Conventional tool cartridges, particularly ISO tool cartridges, for finish operations have a tool cartridge with a screw to bear against a cutting insert to hold it in a desired seated position for machining operations. FIG. 1A shows an example of a conventional, “screw down” tool cartridge 10. In the conventional tool cartridge 10, radial adjustment, i.e., in the Y-axis direction in FIG. 1A, is performed by a socket set screw (not shown) positioned in threaded opening 12 (threaded opening 12 is illustrated in cut-away view for ease of viewing). On one end of the screw there is a driving hex hole to engage with a wrench having a suitable mating shape, as is conventional. The other end of the screw has, depending on the quality of the tooling cartridge, a polished ball or oval surface (in high end designs) or a simple flat surface (in inexpensive versions).

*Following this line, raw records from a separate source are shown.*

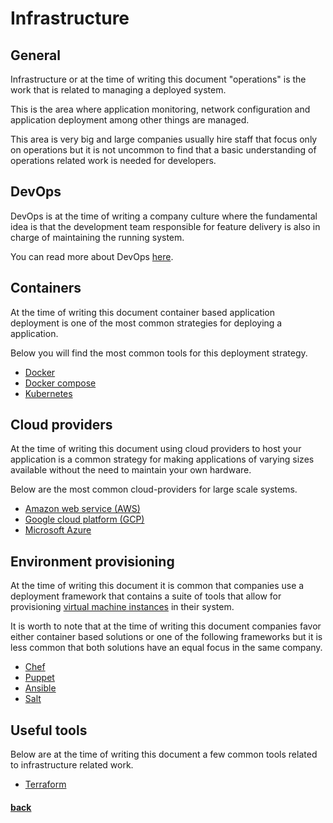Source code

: # Infrastructure

## General

Infrastructure or at the time of writing this document "operations" is the work that is related to managing a deployed system.

This is the area where application monitoring, network configuration and application deployment among other things are managed.

This area is very big and large companies usually hire staff that focus only on operations but it is not uncommon to find that a basic understanding of operations related work is needed for developers.

## DevOps

DevOps is at the time of writing a company culture where the fundamental idea is that the development team responsible for feature delivery is also in charge of maintaining the running system.

You can read more about DevOps [here](https://en.wikipedia.org/wiki/DevOps).

## Containers

At the time of writing this document container based application deployment is one of the most common strategies for deploying a application.

Below you will find the most common tools for this deployment strategy.

* [Docker](https://www.docker.com/get-started)
* [Docker compose](https://docs.docker.com/compose/)
* [Kubernetes](https://kubernetes.io/)

## Cloud providers

At the time of writing this document using cloud providers to host your application is a common strategy for making applications of varying sizes available without the need to maintain your own hardware.

Below are the most common cloud-providers for large scale systems.

* [Amazon web service (AWS)](https://aws.amazon.com/)
* [Google cloud platform (GCP)](https://cloud.google.com/)
* [Microsoft Azure](https://azure.microsoft.com/en-us/)

## Environment provisioning

At the time of writing this document it is common that companies use a deployment framework that contains a suite of tools that allow for provisioning [virtual machine instances](https://en.wikipedia.org/wiki/Virtual_machine) in their system.

It is worth to note that at the time of writing this document companies favor either container based solutions or one of the following frameworks but it is less common that both solutions have an equal focus in the same company.

* [Chef](https://www.chef.io)
* [Puppet](https://puppet.com/)
* [Ansible](https://www.ansible.com/)
* [Salt](http://saltstack.com/)

## Useful tools

Below are at the time of writing this document a few common tools related to infrastructure related work.

* [Terraform](https://www.terraform.io/)

#### [back](../README.md)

The conventional tool cartridge 10 has a body 14 that represents an essentially ridged structure. In use and to raise a vertex 16 of the cutting insert 18, one of two possibilities have to be executed: 1) a clamping screw has to be loosen, an adjustment performed, a clamp screw tighten, the adjustment should be checked and any correction made before the process is completed; or 2) a clamping screw has to be pre-tightened arbitrarily to allow the clamping screw to stretch enough to provide an adjustment range. Both methods 1) and 2) are criticized by typical machinists on the shop floor.
Another problem of the conventional design is a negative gain of resolution. FIG. 1B shows a line drawing of the conventional tool cartridge 10 from FIG. 1A. In FIG. 1B, a typical axial location of the threaded opening 12 for an adjustment screw is illustrated. The conventional tool cartridge 10 shown has a ratio of an adjustment screw distance (L1) to a vertex cutting edge distance (L2) of about 1:1.5. This means that a small radial movement of the adjustment screw in the threaded opening 12 will be amplified 1.5 times on the cutting edge located at the vertex 16. For reference, the axial direction is the X-axis direction in FIGS. 1A and 1B.
A further problem of the conventional design is a high expansion stress of the clamping screw 20, which is stretched by adjustment, and the high compression stress of the adjustment screw, which is trying to bend the rigid structure of cartridge body 14. Neither stress state is ideal.
U.S. Pat. No. 5,066,173 describes a boring bar in which a slot with a recess is introduced into the boring bar to allow the front of the cartridge to be flexible enough to reduce the stress on the clamping screw as well as on the adjustment screw. However, the disadvantage of this design is the low resolution of adjustment as it depends solely on the thread pitch of the screw and the adjustment screw resides in the cutter body (and not within the cartridge itself).
U.S. Pat. No. 7,753,626 discloses a cartridge that has a differential screw mechanism. However, the cartridge does not address the cantilever problem and the clamping screw problem discussed above.